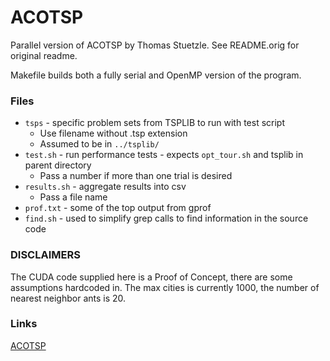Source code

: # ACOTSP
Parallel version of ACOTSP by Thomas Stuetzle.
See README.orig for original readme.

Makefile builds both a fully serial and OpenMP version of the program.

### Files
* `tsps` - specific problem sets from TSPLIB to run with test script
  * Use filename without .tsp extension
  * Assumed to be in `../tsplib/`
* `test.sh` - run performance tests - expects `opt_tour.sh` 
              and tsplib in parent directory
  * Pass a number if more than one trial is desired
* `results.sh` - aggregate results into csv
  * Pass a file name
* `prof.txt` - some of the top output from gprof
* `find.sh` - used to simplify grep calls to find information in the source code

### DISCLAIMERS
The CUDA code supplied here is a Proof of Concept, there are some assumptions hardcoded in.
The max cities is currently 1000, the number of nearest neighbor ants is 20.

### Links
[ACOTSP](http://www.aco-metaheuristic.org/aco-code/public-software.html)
== == ==
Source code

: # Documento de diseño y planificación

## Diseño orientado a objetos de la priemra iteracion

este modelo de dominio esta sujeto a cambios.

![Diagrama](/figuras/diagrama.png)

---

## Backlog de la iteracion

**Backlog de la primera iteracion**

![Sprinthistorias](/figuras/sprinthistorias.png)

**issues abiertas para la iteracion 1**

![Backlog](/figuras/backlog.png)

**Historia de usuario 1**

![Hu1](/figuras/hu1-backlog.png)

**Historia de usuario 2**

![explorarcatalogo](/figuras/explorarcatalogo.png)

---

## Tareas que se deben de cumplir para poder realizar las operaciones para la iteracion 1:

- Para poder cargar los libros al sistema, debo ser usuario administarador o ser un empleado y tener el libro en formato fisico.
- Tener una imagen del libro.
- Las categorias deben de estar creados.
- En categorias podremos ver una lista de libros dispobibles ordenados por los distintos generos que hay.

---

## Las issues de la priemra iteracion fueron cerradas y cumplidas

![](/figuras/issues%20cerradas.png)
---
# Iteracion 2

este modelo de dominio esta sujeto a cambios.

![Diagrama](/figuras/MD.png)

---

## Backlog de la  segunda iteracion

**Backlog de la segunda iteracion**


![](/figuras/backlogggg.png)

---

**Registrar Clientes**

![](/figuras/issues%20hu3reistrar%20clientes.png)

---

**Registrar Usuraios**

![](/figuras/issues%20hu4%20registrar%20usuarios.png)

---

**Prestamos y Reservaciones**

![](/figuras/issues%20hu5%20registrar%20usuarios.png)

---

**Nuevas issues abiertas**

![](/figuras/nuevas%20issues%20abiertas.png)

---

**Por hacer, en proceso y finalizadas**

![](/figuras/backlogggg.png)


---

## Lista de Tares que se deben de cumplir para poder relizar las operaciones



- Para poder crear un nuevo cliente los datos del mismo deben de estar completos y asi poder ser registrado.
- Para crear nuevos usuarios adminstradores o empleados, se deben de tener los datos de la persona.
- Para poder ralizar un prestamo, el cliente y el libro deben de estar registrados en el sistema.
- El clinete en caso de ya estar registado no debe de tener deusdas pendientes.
== == ==
Copy down every line of the entries containing the word "ACOTSP".

: # ACOTSP
Parallel version of ACOTSP by Thomas Stuetzle.
[ACOTSP](http://www.aco-metaheuristic.org/aco-code/public-software.html)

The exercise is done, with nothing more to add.